After rising by more than 4% the previous day, Brent crude was up 64 cents, or 0.7%, to $89.50 per barrel at 0823 GMT. After increasing by more than 5% the previous day, U.S. crude futures increased by 46 cents, or 0.6%, to $84.09 per barrel. At their first in-person meeting since 2020 on Wednesday, the OPEC+ should reduce production by nearly 1 million BPD.
Here Is What Experts Predict
According to OPEC sources, individual members might make more voluntary cutbacks. This will make it the biggest reduction since the COVID-19 outbreak began.
Fitch Solutions stated in a note that they expect a big cut. It will assist in tightening the physical fundamentals and send an important signal to the market. According to Kuwait’s oil minister, OPEC+ will decide accordingly to ensure energy availability and advance the interests of producers and consumers. OANDA chief analyst Edward Moya said that despite the crisis in Ukraine, OPEC+ is stronger than ever and will do everything possible to ensure price stability here.

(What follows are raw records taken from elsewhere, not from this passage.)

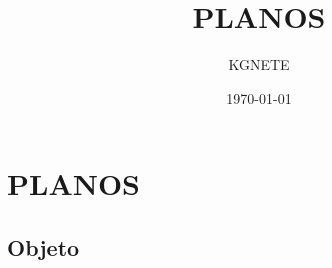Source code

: \documentclass{article}
\title{PLANOS}
\author{KGNETE}
\date{\today}
\begin{document}
\maketitle
\tableofcontents


\chapter{PLANOS}

\section{Objeto}
\end{document}
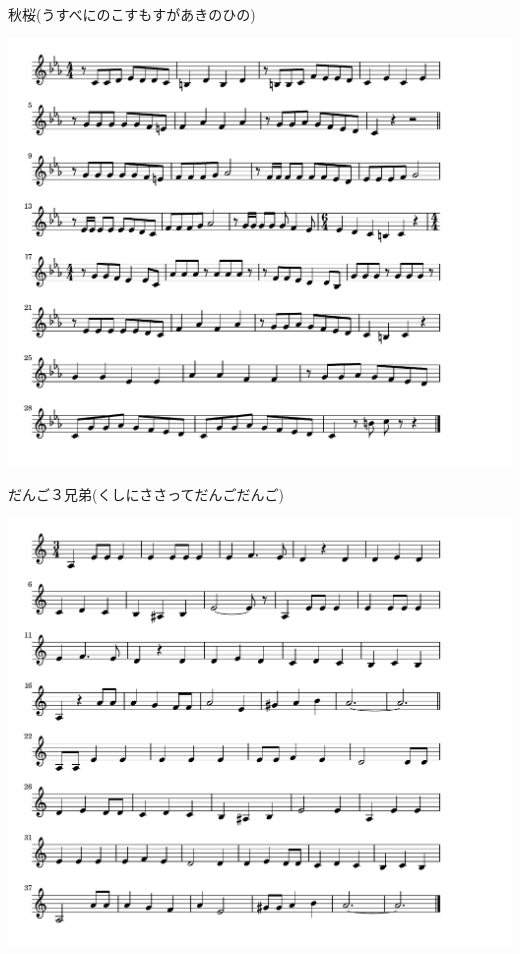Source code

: \documentclass[a4paper]{ltjsarticle}
\begin{document}
\vspace{-10mm} \hspace{10mm}
秋桜(うすべにのこすもすがあきのひの)

\includegraphics[clip]{dango3kyodai_crop.pdf}

\vspace{-10mm} \hspace{10mm}
だんご３兄弟(くしにささってだんごだんご)

\includegraphics[clip]{chimchimcheree_crop.pdf}
\end{document}
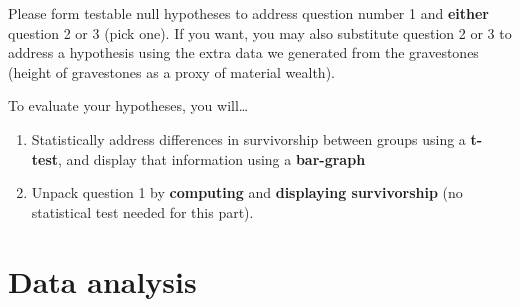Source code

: \documentclass[]{book}
\providecommand{\tightlist}{%
  \setlength{\itemsep}{0pt}\setlength{\parskip}{0pt}}
\theoremstyle{definition}
\theoremstyle{definition}
\theoremstyle{definition}
\theoremstyle{remark}
\begin{document}
Please form testable null hypotheses to address question number 1 and
\textbf{either} question 2 or 3 (pick one). If you want, you may also
substitute question 2 or 3 to address a hypothesis using the extra data
we generated from the gravestones (height of gravestones as a proxy of
material wealth).

To evaluate your hypotheses, you will\ldots{}

\begin{enumerate}
\def\labelenumi{\arabic{enumi}.}
\tightlist
\item
  Statistically address differences in survivorship between groups using
  a \textbf{t-test}, and display that information using a
  \textbf{bar-graph}
\item
  Unpack question 1 by \textbf{computing} and \textbf{displaying
  survivorship} (no statistical test needed for this part).
\end{enumerate}

\section{Data analysis}\label{data-analysis}
\end{document}
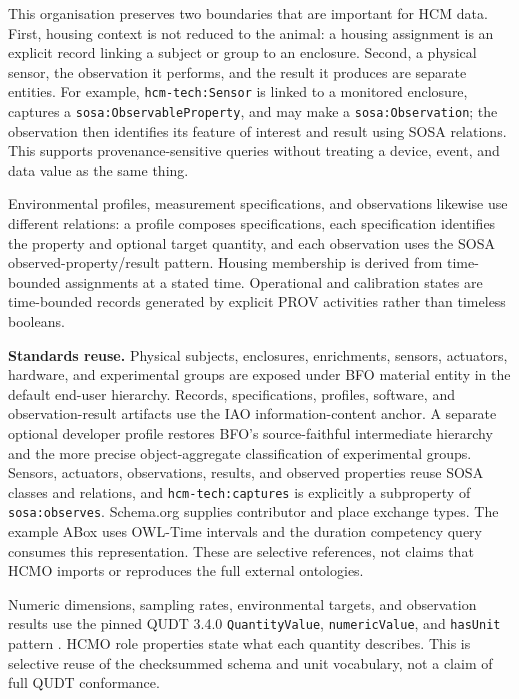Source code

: This organisation preserves two boundaries that are important for HCM data. First, housing context is not reduced to the animal: a housing assignment is an explicit record linking a subject or group to an enclosure. Second, a physical sensor, the observation it performs, and the result it produces are separate entities. For example, \nolinkurl{hcm-tech:Sensor} is linked to a monitored enclosure, captures a \nolinkurl{sosa:ObservableProperty}, and may make a \nolinkurl{sosa:Observation}; the observation then identifies its feature of interest and result using SOSA relations. This supports provenance-sensitive queries without treating a device, event, and data value as the same thing.

Environmental profiles, measurement specifications, and observations likewise use different relations: a profile composes specifications, each specification identifies the property and optional target quantity, and each observation uses the SOSA observed-property/result pattern. Housing membership is derived from time-bounded assignments at a stated time. Operational and calibration states are time-bounded records generated by explicit PROV activities rather than timeless booleans.

\textbf{Standards reuse.} Physical subjects, enclosures, enrichments, sensors, actuators, hardware, and experimental groups are exposed under BFO material entity in the default end-user hierarchy. Records, specifications, profiles, software, and observation-result artifacts use the IAO information-content anchor. A separate optional developer profile restores BFO's source-faithful intermediate hierarchy and the more precise object-aggregate classification of experimental groups. Sensors, actuators, observations, results, and observed properties reuse SOSA classes and relations, and \nolinkurl{hcm-tech:captures} is explicitly a subproperty of \nolinkurl{sosa:observes}. Schema.org supplies contributor and place exchange types. The example ABox uses OWL-Time intervals and the duration competency query consumes this representation. These are selective references, not claims that HCMO imports or reproduces the full external ontologies.

Numeric dimensions, sampling rates, environmental targets, and observation results use the pinned QUDT 3.4.0 \nolinkurl{QuantityValue}, \nolinkurl{numericValue}, and \nolinkurl{hasUnit} pattern \cite{qudt}. HCMO role properties state what each quantity describes. This is selective reuse of the checksummed schema and unit vocabulary, not a claim of full QUDT conformance.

Following unprecedented production restrictions implemented in 2020 when the pandemic depressed demand, OPEC+ has increased output this year. But the organization has recently fallen short of its targets for output growth, missing in August by 3.6 million BPD.

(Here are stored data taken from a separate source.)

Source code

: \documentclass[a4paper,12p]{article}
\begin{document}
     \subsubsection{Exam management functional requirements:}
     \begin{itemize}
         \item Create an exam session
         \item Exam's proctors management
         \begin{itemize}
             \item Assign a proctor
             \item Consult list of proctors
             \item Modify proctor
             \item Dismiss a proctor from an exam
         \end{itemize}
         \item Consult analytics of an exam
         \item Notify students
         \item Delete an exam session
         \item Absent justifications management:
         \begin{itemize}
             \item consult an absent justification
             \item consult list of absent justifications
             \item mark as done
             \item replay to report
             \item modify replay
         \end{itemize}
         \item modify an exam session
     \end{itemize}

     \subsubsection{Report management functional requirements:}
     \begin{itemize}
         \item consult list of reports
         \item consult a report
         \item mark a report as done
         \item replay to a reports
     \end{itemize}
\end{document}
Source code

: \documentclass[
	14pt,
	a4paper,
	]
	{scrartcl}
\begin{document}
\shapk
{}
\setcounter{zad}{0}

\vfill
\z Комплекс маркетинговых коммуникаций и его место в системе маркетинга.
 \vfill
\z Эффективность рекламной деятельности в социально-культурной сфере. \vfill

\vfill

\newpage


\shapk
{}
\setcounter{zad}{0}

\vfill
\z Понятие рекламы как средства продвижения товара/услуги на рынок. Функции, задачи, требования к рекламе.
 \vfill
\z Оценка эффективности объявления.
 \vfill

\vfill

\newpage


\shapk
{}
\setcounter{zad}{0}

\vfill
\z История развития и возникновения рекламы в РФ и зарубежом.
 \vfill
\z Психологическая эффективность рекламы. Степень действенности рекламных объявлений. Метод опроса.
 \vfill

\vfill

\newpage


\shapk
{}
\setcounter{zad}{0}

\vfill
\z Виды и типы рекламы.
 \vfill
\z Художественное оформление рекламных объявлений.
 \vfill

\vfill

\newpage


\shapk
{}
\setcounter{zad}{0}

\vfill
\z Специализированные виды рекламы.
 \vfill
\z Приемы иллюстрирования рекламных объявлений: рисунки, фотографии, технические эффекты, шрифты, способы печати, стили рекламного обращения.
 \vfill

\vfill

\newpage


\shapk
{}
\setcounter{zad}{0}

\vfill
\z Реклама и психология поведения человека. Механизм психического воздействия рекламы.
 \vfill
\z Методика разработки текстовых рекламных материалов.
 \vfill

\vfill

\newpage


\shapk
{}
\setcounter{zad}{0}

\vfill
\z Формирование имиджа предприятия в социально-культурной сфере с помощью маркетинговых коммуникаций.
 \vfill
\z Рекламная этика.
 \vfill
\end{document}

According to Goldman Sachs (NYSE: GS), the significant drop in oil prices from recent highs justified the production target drop under consideration, reinforcing the bank’s positive perspective on the commodity. Oil prices fell for a fourth straight month amid COVID lockdowns in China, the world’s biggest oil consumer, consumption restrictions, pressure to raise interest rates, and a strong currency in international financial markets.
The most aggressive wave of rate increases by major central banks in decades has begun, raising concerns about a downturn in the world economy.